* _What you will do_: As the answer, give a copy of each line below that includes the word "への接続".

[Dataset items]

________________________________________

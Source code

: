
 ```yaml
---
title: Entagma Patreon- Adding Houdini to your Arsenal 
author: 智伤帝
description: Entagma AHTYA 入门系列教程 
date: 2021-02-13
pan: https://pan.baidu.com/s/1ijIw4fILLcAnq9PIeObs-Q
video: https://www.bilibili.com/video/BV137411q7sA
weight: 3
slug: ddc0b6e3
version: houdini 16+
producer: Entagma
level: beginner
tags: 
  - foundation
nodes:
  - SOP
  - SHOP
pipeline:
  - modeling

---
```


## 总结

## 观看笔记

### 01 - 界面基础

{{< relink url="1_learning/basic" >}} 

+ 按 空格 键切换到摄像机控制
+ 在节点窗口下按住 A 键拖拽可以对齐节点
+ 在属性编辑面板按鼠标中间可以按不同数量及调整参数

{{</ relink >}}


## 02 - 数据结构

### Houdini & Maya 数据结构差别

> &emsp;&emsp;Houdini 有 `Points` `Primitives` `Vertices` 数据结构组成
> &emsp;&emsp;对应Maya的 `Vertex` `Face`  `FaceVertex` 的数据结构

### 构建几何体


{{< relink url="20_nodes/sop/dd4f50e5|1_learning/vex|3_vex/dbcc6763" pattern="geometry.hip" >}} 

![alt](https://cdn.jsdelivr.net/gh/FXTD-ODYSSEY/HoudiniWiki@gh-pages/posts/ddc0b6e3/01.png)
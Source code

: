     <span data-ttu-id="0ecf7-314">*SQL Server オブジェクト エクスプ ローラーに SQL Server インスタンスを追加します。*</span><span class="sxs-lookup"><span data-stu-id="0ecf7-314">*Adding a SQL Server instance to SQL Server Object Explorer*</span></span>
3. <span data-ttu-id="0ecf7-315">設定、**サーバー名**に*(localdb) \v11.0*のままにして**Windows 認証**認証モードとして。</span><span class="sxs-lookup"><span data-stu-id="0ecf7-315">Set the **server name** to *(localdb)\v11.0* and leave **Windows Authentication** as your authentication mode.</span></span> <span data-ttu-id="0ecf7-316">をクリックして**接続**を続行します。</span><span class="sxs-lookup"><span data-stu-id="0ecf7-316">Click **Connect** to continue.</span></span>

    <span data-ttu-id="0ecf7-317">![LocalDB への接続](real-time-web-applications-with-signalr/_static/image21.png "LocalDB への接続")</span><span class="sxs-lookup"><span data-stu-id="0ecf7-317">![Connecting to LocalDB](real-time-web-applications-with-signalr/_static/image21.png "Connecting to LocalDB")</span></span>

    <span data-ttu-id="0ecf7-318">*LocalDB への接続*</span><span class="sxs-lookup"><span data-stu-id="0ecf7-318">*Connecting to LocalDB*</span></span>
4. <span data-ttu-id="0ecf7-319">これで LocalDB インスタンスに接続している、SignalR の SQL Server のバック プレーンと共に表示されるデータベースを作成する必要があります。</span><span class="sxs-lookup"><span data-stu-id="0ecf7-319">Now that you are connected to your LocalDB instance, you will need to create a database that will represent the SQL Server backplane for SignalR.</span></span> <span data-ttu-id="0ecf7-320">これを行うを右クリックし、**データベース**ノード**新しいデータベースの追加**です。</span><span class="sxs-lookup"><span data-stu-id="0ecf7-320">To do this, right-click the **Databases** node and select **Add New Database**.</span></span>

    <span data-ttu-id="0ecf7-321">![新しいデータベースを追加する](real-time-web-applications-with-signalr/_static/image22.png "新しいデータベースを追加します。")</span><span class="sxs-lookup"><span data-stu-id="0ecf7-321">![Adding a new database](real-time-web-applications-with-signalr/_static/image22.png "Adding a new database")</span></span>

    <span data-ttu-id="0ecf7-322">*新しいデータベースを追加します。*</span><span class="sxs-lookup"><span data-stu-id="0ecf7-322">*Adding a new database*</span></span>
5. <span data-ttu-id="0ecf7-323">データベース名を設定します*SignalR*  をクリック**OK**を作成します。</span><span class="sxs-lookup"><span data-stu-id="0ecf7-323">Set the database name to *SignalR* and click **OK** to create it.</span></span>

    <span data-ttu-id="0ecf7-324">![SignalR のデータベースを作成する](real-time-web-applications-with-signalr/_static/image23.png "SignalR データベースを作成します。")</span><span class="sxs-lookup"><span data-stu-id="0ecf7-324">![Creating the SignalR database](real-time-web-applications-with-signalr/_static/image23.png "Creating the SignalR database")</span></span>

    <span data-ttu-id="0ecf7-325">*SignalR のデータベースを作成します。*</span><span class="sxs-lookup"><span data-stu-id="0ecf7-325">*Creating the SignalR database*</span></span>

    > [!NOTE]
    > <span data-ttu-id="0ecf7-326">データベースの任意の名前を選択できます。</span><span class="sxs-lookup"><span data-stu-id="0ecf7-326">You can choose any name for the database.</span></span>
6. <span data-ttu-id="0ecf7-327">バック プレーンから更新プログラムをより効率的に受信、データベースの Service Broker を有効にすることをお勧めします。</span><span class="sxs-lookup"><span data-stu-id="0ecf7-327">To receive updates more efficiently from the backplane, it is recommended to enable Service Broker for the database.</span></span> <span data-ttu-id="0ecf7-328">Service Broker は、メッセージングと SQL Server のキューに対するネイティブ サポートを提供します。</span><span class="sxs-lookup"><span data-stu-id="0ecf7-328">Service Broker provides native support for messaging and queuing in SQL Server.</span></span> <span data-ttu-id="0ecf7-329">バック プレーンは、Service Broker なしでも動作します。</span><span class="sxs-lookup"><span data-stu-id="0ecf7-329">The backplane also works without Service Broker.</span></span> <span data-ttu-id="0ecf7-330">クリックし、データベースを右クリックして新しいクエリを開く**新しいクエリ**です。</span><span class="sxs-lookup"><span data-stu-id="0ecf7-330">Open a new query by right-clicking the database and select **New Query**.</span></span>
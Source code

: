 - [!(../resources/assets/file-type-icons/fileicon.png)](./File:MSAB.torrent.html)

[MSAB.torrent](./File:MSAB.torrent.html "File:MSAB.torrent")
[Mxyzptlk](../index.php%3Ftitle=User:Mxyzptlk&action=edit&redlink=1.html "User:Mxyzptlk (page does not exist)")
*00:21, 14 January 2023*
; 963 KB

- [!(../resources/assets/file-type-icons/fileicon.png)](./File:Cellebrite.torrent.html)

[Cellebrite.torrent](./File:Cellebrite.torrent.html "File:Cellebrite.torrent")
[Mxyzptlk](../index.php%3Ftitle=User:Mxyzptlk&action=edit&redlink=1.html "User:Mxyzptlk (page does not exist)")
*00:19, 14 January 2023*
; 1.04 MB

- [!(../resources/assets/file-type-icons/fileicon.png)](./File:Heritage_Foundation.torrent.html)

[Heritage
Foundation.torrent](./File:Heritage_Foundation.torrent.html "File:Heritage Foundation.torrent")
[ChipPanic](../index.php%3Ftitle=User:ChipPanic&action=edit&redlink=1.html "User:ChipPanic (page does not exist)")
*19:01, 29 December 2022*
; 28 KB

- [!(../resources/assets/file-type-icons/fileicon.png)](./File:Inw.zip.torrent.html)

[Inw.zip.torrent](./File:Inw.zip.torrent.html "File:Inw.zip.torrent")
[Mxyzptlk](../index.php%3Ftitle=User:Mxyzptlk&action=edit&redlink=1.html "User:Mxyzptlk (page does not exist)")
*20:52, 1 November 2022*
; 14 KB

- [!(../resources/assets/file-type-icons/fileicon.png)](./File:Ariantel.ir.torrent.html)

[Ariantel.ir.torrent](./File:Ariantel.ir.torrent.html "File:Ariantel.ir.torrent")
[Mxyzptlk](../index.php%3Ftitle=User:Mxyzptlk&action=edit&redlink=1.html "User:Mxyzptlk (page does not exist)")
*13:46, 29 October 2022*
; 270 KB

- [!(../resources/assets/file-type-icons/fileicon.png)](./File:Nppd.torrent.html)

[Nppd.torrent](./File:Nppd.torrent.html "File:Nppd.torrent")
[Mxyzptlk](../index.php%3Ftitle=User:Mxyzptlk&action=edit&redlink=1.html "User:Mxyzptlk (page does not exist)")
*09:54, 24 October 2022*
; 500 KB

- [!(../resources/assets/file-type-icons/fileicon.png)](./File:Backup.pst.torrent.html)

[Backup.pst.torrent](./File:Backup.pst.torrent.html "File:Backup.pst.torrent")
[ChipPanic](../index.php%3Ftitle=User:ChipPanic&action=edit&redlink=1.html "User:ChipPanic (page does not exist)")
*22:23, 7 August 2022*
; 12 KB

________________________________________

* _Response area_:
    <span data-ttu-id="0ecf7-317">![LocalDB への接続](real-time-web-applications-with-signalr/_static/image21.png "LocalDB への接続")</span><span class="sxs-lookup"><span data-stu-id="0ecf7-317">![Connecting to LocalDB](real-time-web-applications-with-signalr/_static/image21.png "Connecting to LocalDB")</span></span>
    <span data-ttu-id="0ecf7-318">*LocalDB への接続*</span><span class="sxs-lookup"><span data-stu-id="0ecf7-318">*Connecting to LocalDB*</span></span>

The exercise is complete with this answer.